TOMATO GIRL

By Jayne Pupek (Algonquin Books of Chapel Hill, 298 pages, $23.95)

After reading "Tomato Girl," I wanted to call my parents and say: Dad, thanks for not sedating Mom with tranquilizer shots meant for horses. Mom, thanks for never asking me to comfort a dead baby preserved in a jar.

Pupek's writing smacks the senses, and her characters seep with pain.

Her novel paints Ellie Sanders' tangled world, and to step inside is to immediately feel the knots in her stomach. Ellie's mama is mentally ill and pregnant. Ellie and her weary daddy are ever-vigilant against the paralyzing moods. Mama doesn't make sense. She stares. She scratches herself until she bleeds. Ellie, just 11, watches with confusion and guilt as her daddy turns away from his family toward Tess -- a bedeviled teen who grows tomatoes and wears bright lipstick and honeysuckle perfume. At first she fascinates Ellie, with her big-girl smarts about men and makeup and kissing. But fascination turns to nausea as the Tomato Girl replaces Ellie's mama in the household and in Ellie's daddy's bed. Theirs is a world of incest, drugs, seizures, blood and guns and madness -- and secrets too heavy and gruesome for a little girl to bear alone.

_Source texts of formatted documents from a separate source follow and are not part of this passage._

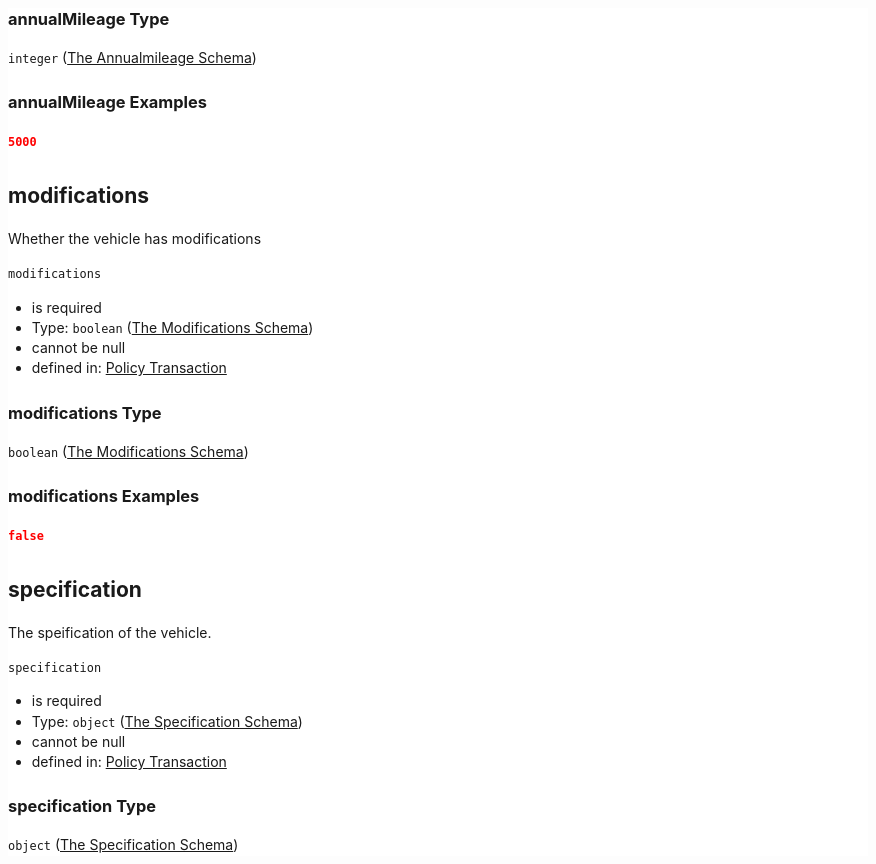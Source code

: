 ### annualMileage Type

`integer` ([The Annualmileage Schema](policy_transaction-properties-the-asset-schema-properties-the-asset-data-schema-properties-the-annualmileage-schema.md))

### annualMileage Examples

```json
5000
```

## modifications

Whether the vehicle has modifications


`modifications`

-   is required
-   Type: `boolean` ([The Modifications Schema](policy_transaction-properties-the-asset-schema-properties-the-asset-data-schema-properties-the-modifications-schema.md))
-   cannot be null
-   defined in: [Policy Transaction](policy_transaction-properties-the-asset-schema-properties-the-asset-data-schema-properties-the-modifications-schema.md "\#/properties/asset/properties/data/properties/modifications#/properties/asset/properties/data/properties/modifications")

### modifications Type

`boolean` ([The Modifications Schema](policy_transaction-properties-the-asset-schema-properties-the-asset-data-schema-properties-the-modifications-schema.md))

### modifications Examples

```json
false
```

## specification

The speification of the vehicle.


`specification`

-   is required
-   Type: `object` ([The Specification Schema](policy_transaction-properties-the-asset-schema-properties-the-asset-data-schema-properties-the-specification-schema.md))
-   cannot be null
-   defined in: [Policy Transaction](policy_transaction-properties-the-asset-schema-properties-the-asset-data-schema-properties-the-specification-schema.md "\#/properties/asset/properties/data/properties/specification#/properties/asset/properties/data/properties/specification")

### specification Type

`object` ([The Specification Schema](policy_transaction-properties-the-asset-schema-properties-the-asset-data-schema-properties-the-specification-schema.md))
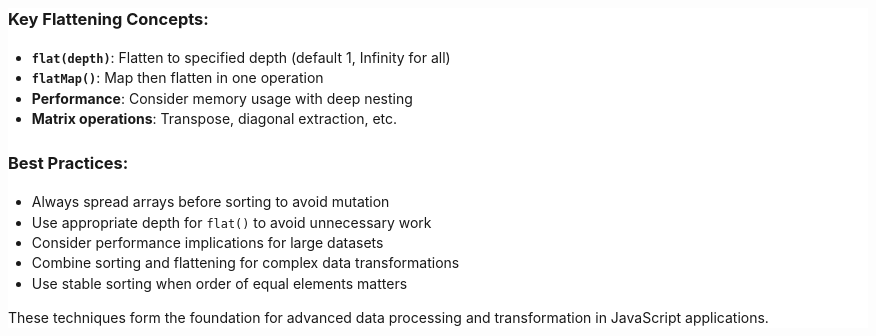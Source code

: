 ### Key Flattening Concepts:

- **`flat(depth)`**: Flatten to specified depth (default 1, Infinity for all)
- **`flatMap()`**: Map then flatten in one operation
- **Performance**: Consider memory usage with deep nesting
- **Matrix operations**: Transpose, diagonal extraction, etc.

### Best Practices:

- Always spread arrays before sorting to avoid mutation
- Use appropriate depth for `flat()` to avoid unnecessary work
- Consider performance implications for large datasets
- Combine sorting and flattening for complex data transformations
- Use stable sorting when order of equal elements matters

These techniques form the foundation for advanced data processing and transformation in JavaScript applications.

"This was all too hard for me, trying to keep Mama calm, doing what Daddy wanted, not stirring up trouble with Tess," Ellie says. "I felt like a bandage being stretched to cover too many places at once."

As dark as the story is, even the villains stir empathy.

Readers may weep for Ellie and scream at her nightmares, but they'll probably feel the knots of her tormentors' lives, too.

HOLLY COLLIER, NEWS COPY EDITOR


The Forsaken: An American Tragedy in Stalin's Russia

By Tim Tzouliadis (Penguin Press, 436 pages, $29.95)

It's impossible not to weep after reading this book. In 1931, at the height of the Depression, Moscow placed ads in U.S. newspapers seeking 6,000 engineers and skilled workers to help Soviet industry. More than 100,000 Americans responded. This is the wrenchingly sad story of what happened to the several thousand who went to the U.S.S.R. -- there is no precise figure -- and who subsequently vanished in the Terror. Their stories are heartbreaking.

As Tim Tzouliadis shows in this meticulously documented account, most were ordinary men and women who simply sought better lives in a country that was portrayed as a utopia in most U.S. media. When the dream became a nightmare, they were abandoned by their country. This book fills a significant void in the history of U.S.-Soviet relations, as well as the American left. It is shocking.